Though Encounter Studio is located in Victor Harbor in South Australia, it has various connections to Melbourne in Victoria.
I am a member of the Melbourne Silver Mine group and exhibit with them in their annual Uncensored exhibitions at the Collingwood Gallery and subsequent books. I also frequently visit Melbourne to make photos and for phototrips, and I work with Stuart Murdoch exploring topographical photography when I am there. In that sense, Stuart, who has started to publish photography books, can be seen as a part of Encounter Studio: ie.–the Melbourne connection.

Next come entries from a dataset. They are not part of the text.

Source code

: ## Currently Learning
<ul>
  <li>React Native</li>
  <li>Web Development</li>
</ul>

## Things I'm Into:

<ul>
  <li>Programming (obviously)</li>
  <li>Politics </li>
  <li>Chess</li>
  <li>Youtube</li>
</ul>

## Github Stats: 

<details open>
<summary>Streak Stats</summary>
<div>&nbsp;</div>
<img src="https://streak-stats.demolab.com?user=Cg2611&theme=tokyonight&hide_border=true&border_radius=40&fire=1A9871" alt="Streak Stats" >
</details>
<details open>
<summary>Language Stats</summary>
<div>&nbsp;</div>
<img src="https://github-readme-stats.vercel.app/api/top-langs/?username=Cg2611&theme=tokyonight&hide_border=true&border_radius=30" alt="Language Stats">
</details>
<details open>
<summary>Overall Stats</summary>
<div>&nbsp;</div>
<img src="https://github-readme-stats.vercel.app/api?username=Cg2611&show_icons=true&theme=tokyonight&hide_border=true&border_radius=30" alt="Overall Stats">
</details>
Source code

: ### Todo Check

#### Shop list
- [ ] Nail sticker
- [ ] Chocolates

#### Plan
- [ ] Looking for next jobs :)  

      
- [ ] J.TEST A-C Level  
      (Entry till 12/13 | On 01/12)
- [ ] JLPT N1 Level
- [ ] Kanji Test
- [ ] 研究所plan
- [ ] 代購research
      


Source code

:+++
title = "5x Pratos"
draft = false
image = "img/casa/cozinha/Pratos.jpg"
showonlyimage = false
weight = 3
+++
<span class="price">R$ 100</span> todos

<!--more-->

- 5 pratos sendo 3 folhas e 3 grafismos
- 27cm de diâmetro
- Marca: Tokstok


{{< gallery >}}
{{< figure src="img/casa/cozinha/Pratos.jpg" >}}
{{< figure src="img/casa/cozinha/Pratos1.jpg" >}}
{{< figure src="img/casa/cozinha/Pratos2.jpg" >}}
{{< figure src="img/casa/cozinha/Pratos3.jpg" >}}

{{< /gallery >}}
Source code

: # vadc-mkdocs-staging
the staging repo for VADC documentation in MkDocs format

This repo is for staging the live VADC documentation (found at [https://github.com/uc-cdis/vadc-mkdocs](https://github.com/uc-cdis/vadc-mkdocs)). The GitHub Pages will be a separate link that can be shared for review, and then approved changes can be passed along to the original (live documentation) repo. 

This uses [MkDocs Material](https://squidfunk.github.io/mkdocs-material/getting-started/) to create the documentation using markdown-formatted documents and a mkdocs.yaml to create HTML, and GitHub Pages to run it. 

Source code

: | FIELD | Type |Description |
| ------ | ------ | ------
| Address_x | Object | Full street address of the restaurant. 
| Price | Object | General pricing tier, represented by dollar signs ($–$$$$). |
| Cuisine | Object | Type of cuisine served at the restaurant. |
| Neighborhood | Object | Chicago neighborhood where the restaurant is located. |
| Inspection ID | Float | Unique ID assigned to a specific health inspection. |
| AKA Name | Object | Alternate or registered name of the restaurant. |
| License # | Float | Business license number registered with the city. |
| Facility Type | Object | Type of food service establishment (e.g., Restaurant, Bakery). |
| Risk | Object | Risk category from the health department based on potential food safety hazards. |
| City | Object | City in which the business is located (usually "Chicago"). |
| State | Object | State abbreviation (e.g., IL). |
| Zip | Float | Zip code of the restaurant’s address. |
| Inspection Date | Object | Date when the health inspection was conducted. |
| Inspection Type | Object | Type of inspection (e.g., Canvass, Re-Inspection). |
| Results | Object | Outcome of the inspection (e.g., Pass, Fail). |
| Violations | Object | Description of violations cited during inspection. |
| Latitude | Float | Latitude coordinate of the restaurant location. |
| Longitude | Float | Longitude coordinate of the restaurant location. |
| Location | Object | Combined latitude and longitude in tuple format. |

One of the topographical projects Stuart and I are working on is Merri Creek. Stuart had photographed around the Northcote area of Merri Creek approximately 11 years ago when he lived nearby, and he was interested in re-exploring it to see what had changed. I was attracted by the nature/urban relationship. So we decided to start scoping it when I was last in Melbourne.
I guess it is a reframing of history whilst avoiding the “Beautiful Nature” type of photography at a time when an entity once unproblematically labeled “photography” in the 1980s-90s is fractured not only by the new technologies of digital imaging but also by current artistic practices themselves. The category “photography” is now increasingly assimilated to contemporary art, which in turn, indicates the instability of boundaries based on the medium and the technologies employed.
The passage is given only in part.